Desafios para reduzir os casos de assédio sexual

Enviada em 10/03/2019

“Mulheres não devem sair à noite sozinhas e não devem usar saias ou vestidos.” Esse foi o discurso do ex Ministro do Turismo da Índia, Mahesh Sharma em 2016, referindo - se aos altos índices de violência e assédio sexual no país. Tal comentário torna evidente a cultura do estupro enraizada na sociedade e no comportamento masculino. O assédio sexual é contínuo, e na maioria das vezes, socialmente aceito por grande parte da população como algo normal, contribuindo para que essa cultura continue atravessando gerações. Além de fortalecer essa cultura machista, tratar com normalidade questões de assédio aumenta a resistência das mulheres em denunciar esse tipo de crime.

A sociedade foi desenvolvida com base em uma cultura machista, na qual assédios são taxados como normais e até mesmo típico do comportamento masculino, fortalecendo a cultura do estupro e culpabilizando a vítima pela violência sofrida. No Brasil, dados revelados pelo IBGE - Instituto Brasileiro de Geografia e Estatísticas - 86 % das mulheres sofrem assédio em público e 68% temem ser assediadas no transporte público. Dentre as formas de assédio sofridas, o assobio é o mais comum (77%), seguido por olhares (74%), comentários de cunho sexual (57%) e xingamentos (39%).

Dados divulgados pelo jornal The Indu da Índia mostram que os casos de estupro mais que dobraram entre 2012 e 2013. Em novembro de 2014, 1.879 casos foram registrados só em Nova Déli, conhecida como capital do estupro no país. Ensinamentos culturais, sociais e religiosos de teor machista trazem desdobramentos trágicos na vida de milhares de mulheres ao redor e todo o mundo. Tratar o assédio como algo normal do comportamento masculino é continuar fortalecendo essa cultura violenta e reprimindo as vítimas em relação a denúncia.

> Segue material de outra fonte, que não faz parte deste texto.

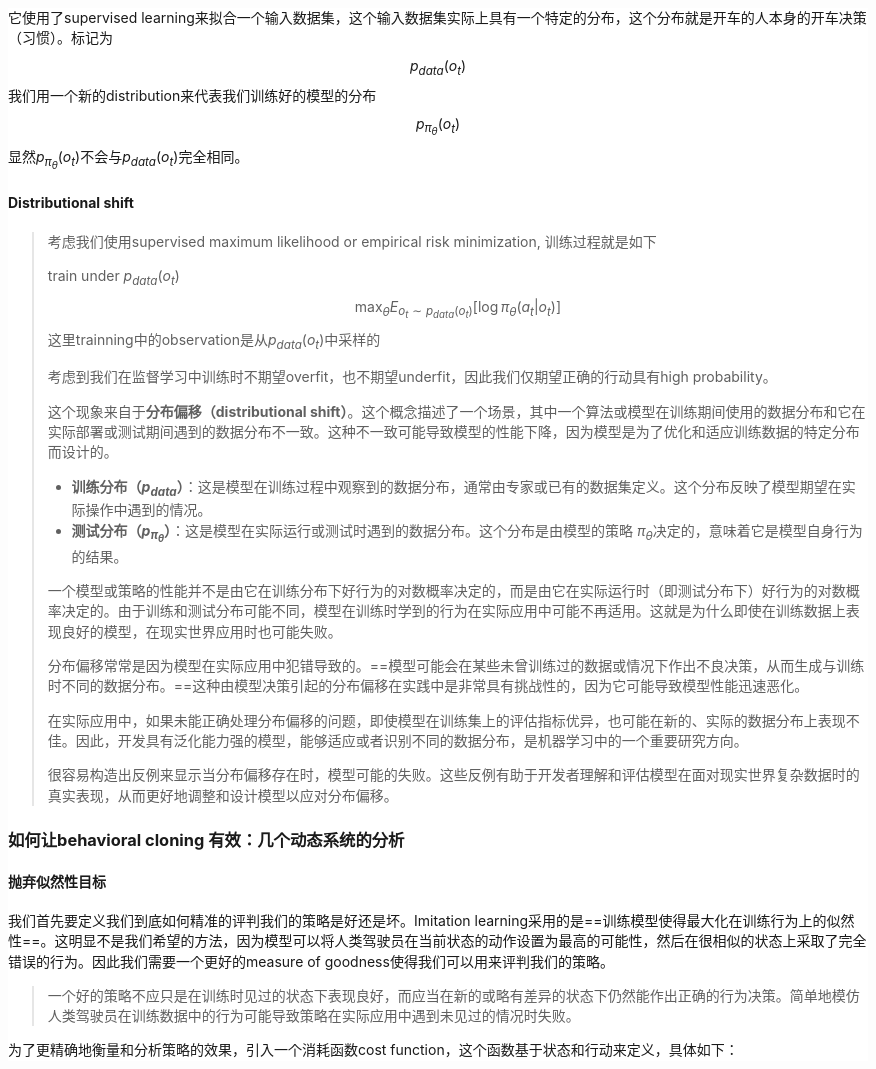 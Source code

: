 它使用了supervised learning来拟合一个输入数据集，这个输入数据集实际上具有一个特定的分布，这个分布就是开车的人本身的开车决策（习惯）。标记为
$$
p_{data}(o_t)
$$
我们用一个新的distribution来代表我们训练好的模型的分布
$$
p_{\pi_{\theta}}(o_t)
$$
显然$p_{\pi_{\theta}}(o_t)$不会与$p_{data}(o_t)$​​​完全相同。



#### **Distributional shift**

> 考虑我们使用supervised maximum likelihood or empirical risk minimization, 训练过程就是如下
>
> train under $p_{data}(o_t)$
> $$
> \max_\theta E_{o_t \sim p_{data}(o_t)}[\log {\pi_{\theta}(a_t|o_t)}]
> $$
> 这里trainning中的observation是从$p_{data}(o_t)$中采样的
>
> 考虑到我们在监督学习中训练时不期望overfit，也不期望underfit，因此我们仅期望正确的行动具有high probability。
>
> 这个现象来自于**分布偏移（distributional shift）**。这个概念描述了一个场景，其中一个算法或模型在训练期间使用的数据分布和它在实际部署或测试期间遇到的数据分布不一致。这种不一致可能导致模型的性能下降，因为模型是为了优化和适应训练数据的特定分布而设计的。
>
> - **训练分布（$p_{data}$）**：这是模型在训练过程中观察到的数据分布，通常由专家或已有的数据集定义。这个分布反映了模型期望在实际操作中遇到的情况。
> - **测试分布（$p_{\pi_\theta}$）**：这是模型在实际运行或测试时遇到的数据分布。这个分布是由模型的策略 $\pi_\theta$​ 决定的，意味着它是模型自身行为的结果。
>
> 一个模型或策略的性能并不是由它在训练分布下好行为的对数概率决定的，而是由它在实际运行时（即测试分布下）好行为的对数概率决定的。由于训练和测试分布可能不同，模型在训练时学到的行为在实际应用中可能不再适用。这就是为什么即使在训练数据上表现良好的模型，在现实世界应用时也可能失败。
>
> 分布偏移常常是因为模型在实际应用中犯错导致的。==模型可能会在某些未曾训练过的数据或情况下作出不良决策，从而生成与训练时不同的数据分布。==这种由模型决策引起的分布偏移在实践中是非常具有挑战性的，因为它可能导致模型性能迅速恶化。
>
> 在实际应用中，如果未能正确处理分布偏移的问题，即使模型在训练集上的评估指标优异，也可能在新的、实际的数据分布上表现不佳。因此，开发具有泛化能力强的模型，能够适应或者识别不同的数据分布，是机器学习中的一个重要研究方向。
>
> 很容易构造出反例来显示当分布偏移存在时，模型可能的失败。这些反例有助于开发者理解和评估模型在面对现实世界复杂数据时的真实表现，从而更好地调整和设计模型以应对分布偏移。





### 如何让behavioral cloning 有效：几个动态系统的分析

#### 抛弃似然性目标

我们首先要定义我们到底如何精准的评判我们的策略是好还是坏。Imitation learning采用的是==训练模型使得最大化在训练行为上的似然性==。这明显不是我们希望的方法，因为模型可以将人类驾驶员在当前状态的动作设置为最高的可能性，然后在很相似的状态上采取了完全错误的行为。因此我们需要一个更好的measure of goodness使得我们可以用来评判我们的策略。

> 一个好的策略不应只是在训练时见过的状态下表现良好，而应当在新的或略有差异的状态下仍然能作出正确的行为决策。简单地模仿人类驾驶员在训练数据中的行为可能导致策略在实际应用中遇到未见过的情况时失败。

为了更精确地衡量和分析策略的效果，引入一个消耗函数cost function，这个函数基于状态和行动来定义，具体如下：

Precisamos fortalecer através de campanhas de conscientização a ideia de que qualquer tipo de relação ou contato precisa ser consensual, que o “não significa não”. Conscientizar as mulheres que sofrem esse tipo de assédio que se trata de violência, sim! Que existe punição, sim! E que a culpa nunca é da vítima. Tratar do assobio e das “cantadas” como assédio, como crime, com penas e leis mais severas, para impedir que esse tipo de comportamento tome proporções irremediáveis como o estupro Devemos trazer a educação sexual para as escolas. Ensinar aos jovens e adolescentes os limites, a ética com intuito de formar homens que saibam os limites e a diferença entre assédio e elogio. Prepará-los para relacionamentos saudáveis com base no respeito e no consentimento. Tornando dessa forma, a vida das mulheres mais respeitada, valorizada, diminuindo os índices de assédio, estupro e mortes.